What is the flavour profile of oolong tea?

Each oolong has a unique flavour profile. Just as white wines differ wildly, from the sweet honeyed flavours of a particular Reisling to a bone dry Alberino, oolongs cannot be easily categorised.

What’s more - each infusion of loose leaf oolong tea reveals different flavours. A good oolong will typically give six infusions from the same leaves. The flavour will develop and change with each steep.

Oolong tea is partially oxidised - and the level of oxidation is a good indicator of flavour. Low oxidation teas are greener and sweeter - like our Chinese Iron Goddess of Mercy oolong and Golden Lily Milk oolong. Sunset Oolong from Taiwan and our New Zealand oolong from Waikato are oxidised further, revealing richer, tropical fruit notes. Da Hong Pao is the most oxidised and has the richest flavour profile. Dark amber in colour with notes of nutty chocolate, and a rounded, biscuity aroma like a vintage champagne.

How to choose between types of oolong tea?

All our oolong teas are loose leaf and handcrafted by teamasters, not industrial machines. They are painstakingly crafted by skilled men and women who work organically without pesticides and herbicides. They have been carefully chosen to be the most delicious oolong teas from around the world that we can find. They are all good, but the flavour profiles of the leaves vary tremendously.

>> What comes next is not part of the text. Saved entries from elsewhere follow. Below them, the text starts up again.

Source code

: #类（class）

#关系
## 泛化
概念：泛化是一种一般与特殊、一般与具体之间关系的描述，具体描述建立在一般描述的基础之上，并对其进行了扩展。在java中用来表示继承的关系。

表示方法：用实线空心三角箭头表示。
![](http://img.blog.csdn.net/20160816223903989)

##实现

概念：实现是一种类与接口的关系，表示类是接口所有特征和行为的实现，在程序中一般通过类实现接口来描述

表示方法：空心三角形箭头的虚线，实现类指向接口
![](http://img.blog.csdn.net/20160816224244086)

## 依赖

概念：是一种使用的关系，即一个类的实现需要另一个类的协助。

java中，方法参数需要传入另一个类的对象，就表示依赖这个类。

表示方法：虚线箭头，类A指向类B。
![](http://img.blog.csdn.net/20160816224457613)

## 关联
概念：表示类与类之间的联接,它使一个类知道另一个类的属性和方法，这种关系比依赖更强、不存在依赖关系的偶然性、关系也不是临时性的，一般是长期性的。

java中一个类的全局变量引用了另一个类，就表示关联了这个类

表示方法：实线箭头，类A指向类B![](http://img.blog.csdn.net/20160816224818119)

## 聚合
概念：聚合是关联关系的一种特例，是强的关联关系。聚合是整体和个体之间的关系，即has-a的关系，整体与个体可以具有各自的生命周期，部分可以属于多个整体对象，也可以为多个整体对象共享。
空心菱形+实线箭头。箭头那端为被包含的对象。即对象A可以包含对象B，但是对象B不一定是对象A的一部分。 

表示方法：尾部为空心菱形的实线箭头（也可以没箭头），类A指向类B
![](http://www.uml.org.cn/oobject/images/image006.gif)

Please read the flavour notes on each oolong tea page to help choose the teas that you will most enjoy.

Do I need special teaware to brew oolong tea?

You can brew oolong tea in a normal loose leaf teapot or infuser (we recommend the Rare Tea Glass Teapot), or for a more traditional approach, choose an authentic Gaiwan Teapot.

You can view our guide on how to brew oolong tea here.

How many times can loose leaf oolong tea be brewed?

You can brew our oolong tea at least six times. If you infuse with care, and dont over steep, the leaves will reveal great subtleties of flavour, getting better with each infusion until the leaves are exhausted.

In China there is a saying about oolong tea, told by an old tea master to our founder and CEO Henrietta Lovell, on one of her first tea trips to China in the late 1990s:

The first infusion is for your enemies (this is the quick "wash" you give the leaves to help them open out before infusing).
The second infusion is for your servant.
The third infusion is for your wife.
The fourth infusion is for your mistress.
The fifth (the best) is for your business partner (because business comes before pleasure).
The sixth you keep for yourself.

Where should I store loose leaf oolong tea?

Oolong tea should be stored in a sealed container such as a tea caddy. It is essential it is kept airtight. Make sure it's stored away from heat, in a cool and dry place, with a fairly consistent temperature.

Does oolong tea contain caffeine?

All oolong tea contains caffeine. The exact amount can differ per batch and harvest - like the amount of sugar in grapes.

How does oolong tea compare to green tea?

The difference between oolong and green tea is the way it is processed. Oolong tea is partially oxidised to develop deeper, more complex flavours from the leaf. It is also often picked later in the spring season than green tea.